> [What is being asked] Given the records below, pull every line with the word "outline" into the answer.
START Records for the task
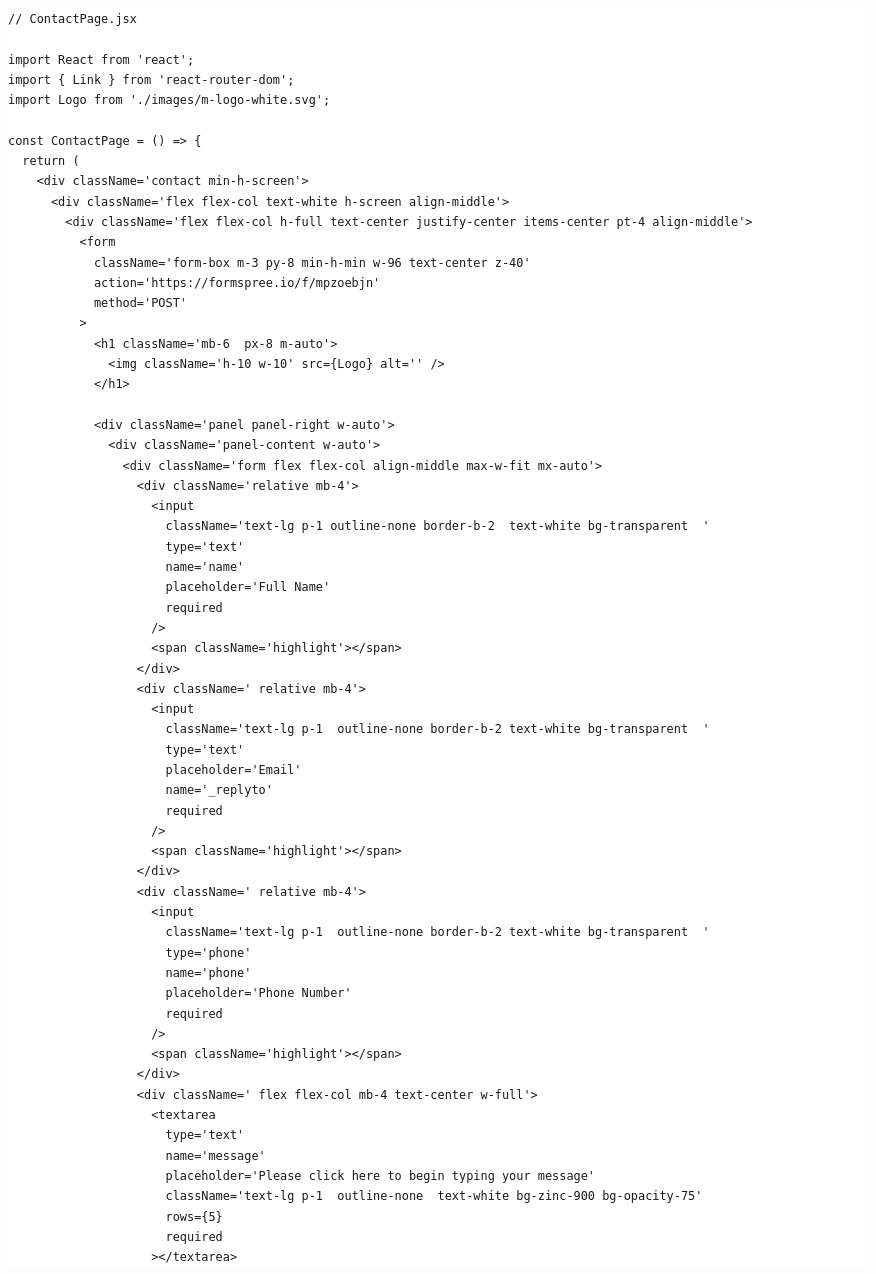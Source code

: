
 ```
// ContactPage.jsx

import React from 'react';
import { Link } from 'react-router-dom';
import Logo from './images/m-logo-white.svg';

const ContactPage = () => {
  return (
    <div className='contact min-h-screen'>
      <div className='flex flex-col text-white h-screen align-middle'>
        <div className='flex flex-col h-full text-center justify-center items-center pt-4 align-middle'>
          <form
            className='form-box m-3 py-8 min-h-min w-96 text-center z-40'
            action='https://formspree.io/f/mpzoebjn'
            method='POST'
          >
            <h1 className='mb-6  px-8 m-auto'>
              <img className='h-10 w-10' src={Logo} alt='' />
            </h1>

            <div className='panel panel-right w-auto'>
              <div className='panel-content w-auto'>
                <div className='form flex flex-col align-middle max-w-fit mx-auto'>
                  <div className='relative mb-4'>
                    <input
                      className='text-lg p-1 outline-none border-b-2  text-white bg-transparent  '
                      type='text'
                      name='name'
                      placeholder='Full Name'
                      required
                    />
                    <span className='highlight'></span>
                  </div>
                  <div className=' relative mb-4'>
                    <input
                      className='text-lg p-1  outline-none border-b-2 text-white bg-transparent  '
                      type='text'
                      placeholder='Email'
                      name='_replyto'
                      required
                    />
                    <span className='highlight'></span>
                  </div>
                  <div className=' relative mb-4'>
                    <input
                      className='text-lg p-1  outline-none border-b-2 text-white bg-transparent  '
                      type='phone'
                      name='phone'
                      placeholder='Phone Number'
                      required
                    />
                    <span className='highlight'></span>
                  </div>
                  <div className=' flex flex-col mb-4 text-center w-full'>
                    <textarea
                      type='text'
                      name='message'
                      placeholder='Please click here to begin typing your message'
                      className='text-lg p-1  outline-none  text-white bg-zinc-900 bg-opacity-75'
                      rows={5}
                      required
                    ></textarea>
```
END Records for the task
START Records for the task
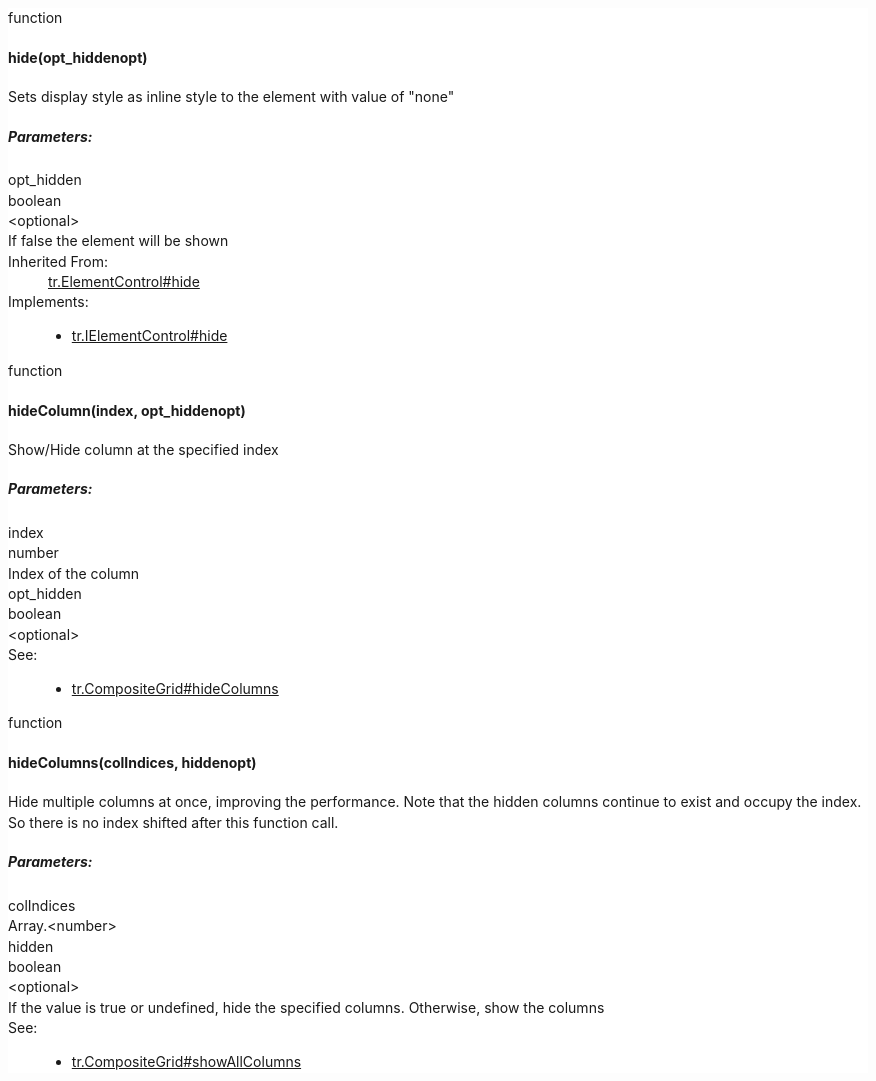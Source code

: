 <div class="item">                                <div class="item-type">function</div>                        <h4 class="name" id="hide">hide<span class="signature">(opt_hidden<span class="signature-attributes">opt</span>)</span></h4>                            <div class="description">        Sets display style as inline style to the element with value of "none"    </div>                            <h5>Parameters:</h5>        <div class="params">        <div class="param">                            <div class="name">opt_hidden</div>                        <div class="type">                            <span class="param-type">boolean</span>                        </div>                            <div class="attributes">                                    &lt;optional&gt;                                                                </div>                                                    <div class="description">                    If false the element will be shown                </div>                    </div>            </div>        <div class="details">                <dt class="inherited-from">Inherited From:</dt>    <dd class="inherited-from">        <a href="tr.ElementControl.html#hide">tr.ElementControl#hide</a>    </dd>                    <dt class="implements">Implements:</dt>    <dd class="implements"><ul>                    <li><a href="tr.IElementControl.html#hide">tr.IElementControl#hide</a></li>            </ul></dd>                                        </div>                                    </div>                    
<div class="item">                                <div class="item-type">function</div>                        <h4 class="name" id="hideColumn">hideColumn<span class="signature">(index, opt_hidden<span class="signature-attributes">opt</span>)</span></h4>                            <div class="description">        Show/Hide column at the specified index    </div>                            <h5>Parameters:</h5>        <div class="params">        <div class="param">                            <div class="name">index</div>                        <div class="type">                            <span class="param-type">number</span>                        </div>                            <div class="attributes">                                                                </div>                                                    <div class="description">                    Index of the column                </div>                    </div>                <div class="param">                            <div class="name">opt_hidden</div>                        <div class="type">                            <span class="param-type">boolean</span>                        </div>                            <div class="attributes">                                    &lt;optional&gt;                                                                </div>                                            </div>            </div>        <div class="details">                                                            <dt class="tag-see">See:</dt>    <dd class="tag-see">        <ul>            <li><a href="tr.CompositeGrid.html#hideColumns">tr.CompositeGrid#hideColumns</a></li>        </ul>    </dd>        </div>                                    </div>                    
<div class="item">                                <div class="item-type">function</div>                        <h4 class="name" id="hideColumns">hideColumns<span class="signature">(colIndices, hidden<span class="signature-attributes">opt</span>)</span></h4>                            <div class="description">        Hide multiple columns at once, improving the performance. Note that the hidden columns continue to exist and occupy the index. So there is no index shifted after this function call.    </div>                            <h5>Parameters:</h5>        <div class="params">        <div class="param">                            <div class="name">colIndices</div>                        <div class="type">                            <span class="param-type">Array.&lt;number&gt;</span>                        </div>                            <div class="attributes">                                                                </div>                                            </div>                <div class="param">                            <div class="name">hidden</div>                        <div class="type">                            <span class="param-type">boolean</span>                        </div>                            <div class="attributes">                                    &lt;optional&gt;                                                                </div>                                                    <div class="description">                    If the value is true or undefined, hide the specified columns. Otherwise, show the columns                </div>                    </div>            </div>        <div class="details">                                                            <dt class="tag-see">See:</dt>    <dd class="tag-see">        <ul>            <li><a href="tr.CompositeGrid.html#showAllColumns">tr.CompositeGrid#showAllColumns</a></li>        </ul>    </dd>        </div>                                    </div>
END Records for the task
> [Solution to the exercise]
                      className='text-lg p-1 outline-none border-b-2  text-white bg-transparent  '
                      className='text-lg p-1  outline-none border-b-2 text-white bg-transparent  '
                      className='text-lg p-1  outline-none border-b-2 text-white bg-transparent  '
                      className='text-lg p-1  outline-none  text-white bg-zinc-900 bg-opacity-75'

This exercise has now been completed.